Where does the string "Installing" occur in the records? Copy each line that holds it.

Material provided Start Marker

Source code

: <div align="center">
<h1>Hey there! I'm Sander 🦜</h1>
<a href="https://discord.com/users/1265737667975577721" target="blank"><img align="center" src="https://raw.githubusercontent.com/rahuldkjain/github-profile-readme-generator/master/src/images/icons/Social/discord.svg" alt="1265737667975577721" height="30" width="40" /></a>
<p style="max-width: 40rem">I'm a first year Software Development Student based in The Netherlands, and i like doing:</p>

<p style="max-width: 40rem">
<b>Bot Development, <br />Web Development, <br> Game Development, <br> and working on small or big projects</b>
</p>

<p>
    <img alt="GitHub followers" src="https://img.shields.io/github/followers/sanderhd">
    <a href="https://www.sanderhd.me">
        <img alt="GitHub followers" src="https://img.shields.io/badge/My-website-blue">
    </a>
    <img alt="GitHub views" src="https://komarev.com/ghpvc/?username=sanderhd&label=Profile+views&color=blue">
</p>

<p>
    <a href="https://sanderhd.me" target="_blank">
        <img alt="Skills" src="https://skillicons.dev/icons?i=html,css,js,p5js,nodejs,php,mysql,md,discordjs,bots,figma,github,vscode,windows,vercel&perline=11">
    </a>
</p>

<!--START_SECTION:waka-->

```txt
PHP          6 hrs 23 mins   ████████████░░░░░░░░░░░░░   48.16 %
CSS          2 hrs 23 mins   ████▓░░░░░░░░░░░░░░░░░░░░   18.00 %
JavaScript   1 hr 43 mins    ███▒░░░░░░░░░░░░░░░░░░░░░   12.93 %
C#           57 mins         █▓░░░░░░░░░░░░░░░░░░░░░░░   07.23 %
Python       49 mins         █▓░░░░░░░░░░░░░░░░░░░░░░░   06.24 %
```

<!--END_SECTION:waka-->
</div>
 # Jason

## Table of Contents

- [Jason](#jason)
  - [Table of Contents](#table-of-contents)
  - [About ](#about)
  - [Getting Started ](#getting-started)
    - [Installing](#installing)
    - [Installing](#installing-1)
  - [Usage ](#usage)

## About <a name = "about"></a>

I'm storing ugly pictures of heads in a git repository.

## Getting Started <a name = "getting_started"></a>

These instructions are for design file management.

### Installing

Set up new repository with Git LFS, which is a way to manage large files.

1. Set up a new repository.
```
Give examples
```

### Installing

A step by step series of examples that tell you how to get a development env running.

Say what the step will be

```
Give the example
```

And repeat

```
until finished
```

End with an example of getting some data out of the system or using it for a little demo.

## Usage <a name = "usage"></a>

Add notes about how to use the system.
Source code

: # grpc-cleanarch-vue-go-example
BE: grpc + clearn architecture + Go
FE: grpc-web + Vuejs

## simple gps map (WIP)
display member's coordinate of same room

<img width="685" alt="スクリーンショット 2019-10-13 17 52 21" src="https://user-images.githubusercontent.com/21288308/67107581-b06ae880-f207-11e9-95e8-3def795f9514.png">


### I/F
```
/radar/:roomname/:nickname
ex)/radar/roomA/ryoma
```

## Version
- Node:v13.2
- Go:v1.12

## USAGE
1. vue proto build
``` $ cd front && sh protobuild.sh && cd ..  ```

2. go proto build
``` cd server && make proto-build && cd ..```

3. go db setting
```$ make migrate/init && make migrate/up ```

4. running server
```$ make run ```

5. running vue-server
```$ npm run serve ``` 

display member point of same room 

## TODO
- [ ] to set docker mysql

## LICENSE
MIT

Material provided End Marker

▶ [Expected answer]:
    - [Installing](#installing)
    - [Installing](#installing-1)
### Installing
### Installing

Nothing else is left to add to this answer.